■ **EXERCISE OBJECTIVE**
Filter the lines below, copying only those with the string "location".

AVAILABLE DATA section start

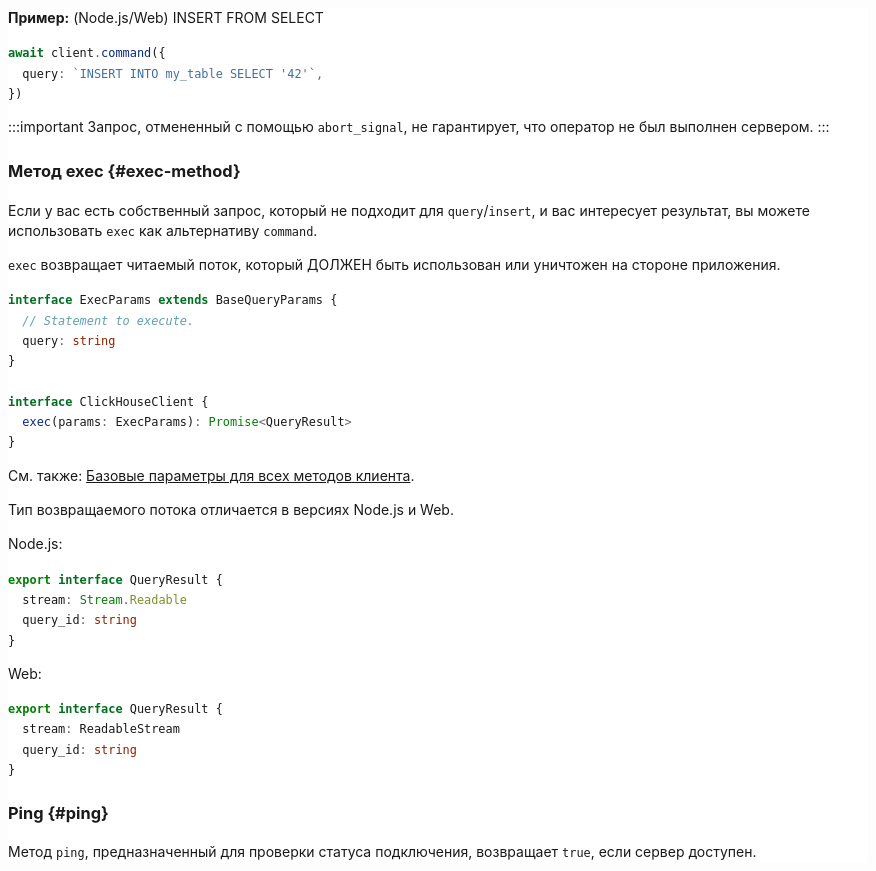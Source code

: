 **Пример:** (Node.js/Web) INSERT FROM SELECT

```ts
await client.command({
  query: `INSERT INTO my_table SELECT '42'`,
})
```

:::important
Запрос, отмененный с помощью `abort_signal`, не гарантирует, что оператор не был выполнен сервером.
:::
### Метод exec {#exec-method}

Если у вас есть собственный запрос, который не подходит для `query`/`insert`,
и вас интересует результат, вы можете использовать `exec` как альтернативу `command`.

`exec` возвращает читаемый поток, который ДОЛЖЕН быть использован или уничтожен на стороне приложения.

```ts
interface ExecParams extends BaseQueryParams {
  // Statement to execute.
  query: string
}

interface ClickHouseClient {
  exec(params: ExecParams): Promise<QueryResult>
}
```

См. также: [Базовые параметры для всех методов клиента](./js.md#base-parameters-for-all-client-methods).

Тип возвращаемого потока отличается в версиях Node.js и Web.

Node.js:

```ts
export interface QueryResult {
  stream: Stream.Readable
  query_id: string
}
```

Web:

```ts
export interface QueryResult {
  stream: ReadableStream
  query_id: string
}
```
### Ping {#ping}

Метод `ping`, предназначенный для проверки статуса подключения, возвращает `true`, если сервер доступен. 
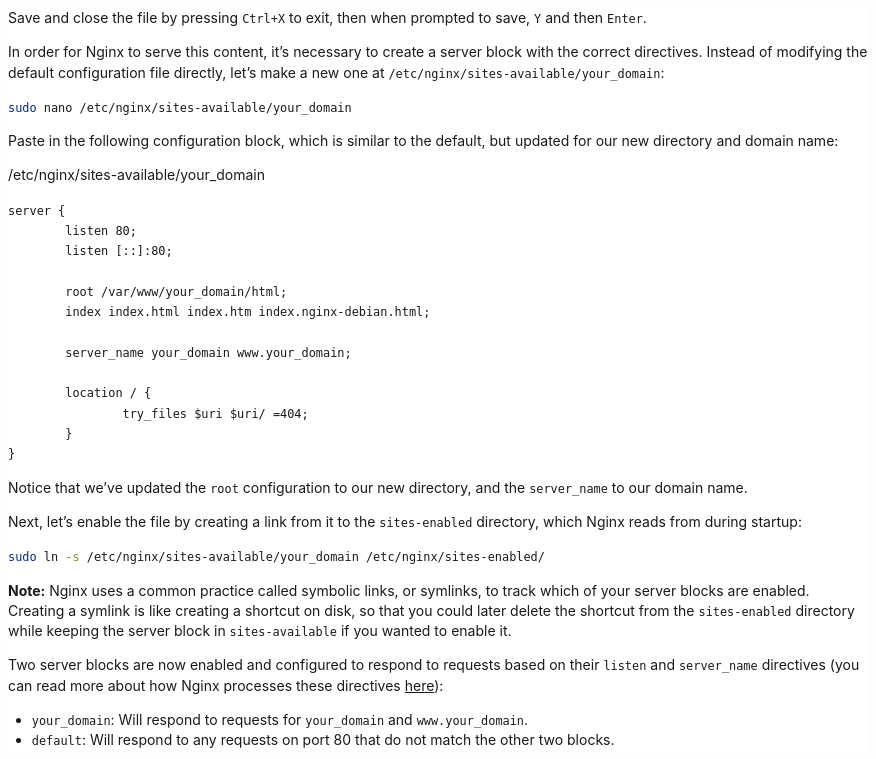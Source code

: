 
Save and close the file by pressing `Ctrl+X` to exit, then when prompted to save, `Y` and then `Enter`.

In order for Nginx to serve this content, it’s necessary to create a server block with the correct directives. Instead of modifying the default configuration file directly, let’s make a new one at `/etc/nginx/sites-available/your_domain`:

```bash
sudo nano /etc/nginx/sites-available/your_domain
```


Paste in the following configuration block, which is similar to the default, but updated for our new directory and domain name:

/etc/nginx/sites-available/your_domain

```markup
server {
        listen 80;
        listen [::]:80;

        root /var/www/your_domain/html;
        index index.html index.htm index.nginx-debian.html;

        server_name your_domain www.your_domain;

        location / {
                try_files $uri $uri/ =404;
        }
}
```


Notice that we’ve updated the `root` configuration to our new directory, and the `server_name` to our domain name.

Next, let’s enable the file by creating a link from it to the `sites-enabled` directory, which Nginx reads from during startup:

```bash
sudo ln -s /etc/nginx/sites-available/your_domain /etc/nginx/sites-enabled/
```


**Note:** Nginx uses a common practice called symbolic links, or symlinks, to track which of your server blocks are enabled. Creating a symlink is like creating a shortcut on disk, so that you could later delete the shortcut from the `sites-enabled` directory while keeping the server block in `sites-available` if you wanted to enable it.

Two server blocks are now enabled and configured to respond to requests based on their `listen` and `server_name` directives (you can read more about how Nginx processes these directives [here](https://www.digitalocean.com/community/tutorials/understanding-nginx-server-and-location-block-selection-algorithms)):

-   `your_domain`: Will respond to requests for `your_domain` and `www.your_domain`.
-   `default`: Will respond to any requests on port 80 that do not match the other two blocks.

AVAILABLE DATA section end

■ **OUTPUT OF THE EXERCISE**
        location / {
Two server blocks are now enabled and configured to respond to requests based on their `listen` and `server_name` directives (you can read more about how Nginx processes these directives [here](https://www.digitalocean.com/community/tutorials/understanding-nginx-server-and-location-block-selection-algorithms)):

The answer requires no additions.